WHAT THE TASK ASKS ::
If a line in the entries below includes "with", pick it out and copy it.

# # # # # # #

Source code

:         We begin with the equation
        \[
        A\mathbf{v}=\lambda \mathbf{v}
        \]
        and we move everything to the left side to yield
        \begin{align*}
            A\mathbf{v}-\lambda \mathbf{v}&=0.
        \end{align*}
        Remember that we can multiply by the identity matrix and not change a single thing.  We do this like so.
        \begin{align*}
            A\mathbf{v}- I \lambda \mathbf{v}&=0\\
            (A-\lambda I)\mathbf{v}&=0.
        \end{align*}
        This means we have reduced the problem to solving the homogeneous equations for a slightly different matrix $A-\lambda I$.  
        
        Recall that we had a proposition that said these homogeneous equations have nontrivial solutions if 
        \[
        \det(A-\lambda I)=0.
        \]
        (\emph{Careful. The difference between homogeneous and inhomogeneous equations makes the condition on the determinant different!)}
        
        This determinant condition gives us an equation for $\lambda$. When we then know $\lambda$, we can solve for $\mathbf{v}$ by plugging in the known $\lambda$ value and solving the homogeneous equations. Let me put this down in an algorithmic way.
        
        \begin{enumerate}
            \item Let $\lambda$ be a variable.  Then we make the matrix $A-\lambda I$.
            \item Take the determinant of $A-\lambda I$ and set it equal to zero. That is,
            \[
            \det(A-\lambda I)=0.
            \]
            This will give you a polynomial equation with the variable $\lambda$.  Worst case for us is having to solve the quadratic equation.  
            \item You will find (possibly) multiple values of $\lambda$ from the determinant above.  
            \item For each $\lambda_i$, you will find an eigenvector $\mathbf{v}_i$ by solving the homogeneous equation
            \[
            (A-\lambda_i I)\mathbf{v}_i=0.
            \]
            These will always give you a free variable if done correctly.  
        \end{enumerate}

# # # # # # #

RESPONSE TO THIS EXERCISE ::
:         We begin with the equation
            This will give you a polynomial equation with the variable $\lambda$.  Worst case for us is having to solve the quadratic equation.  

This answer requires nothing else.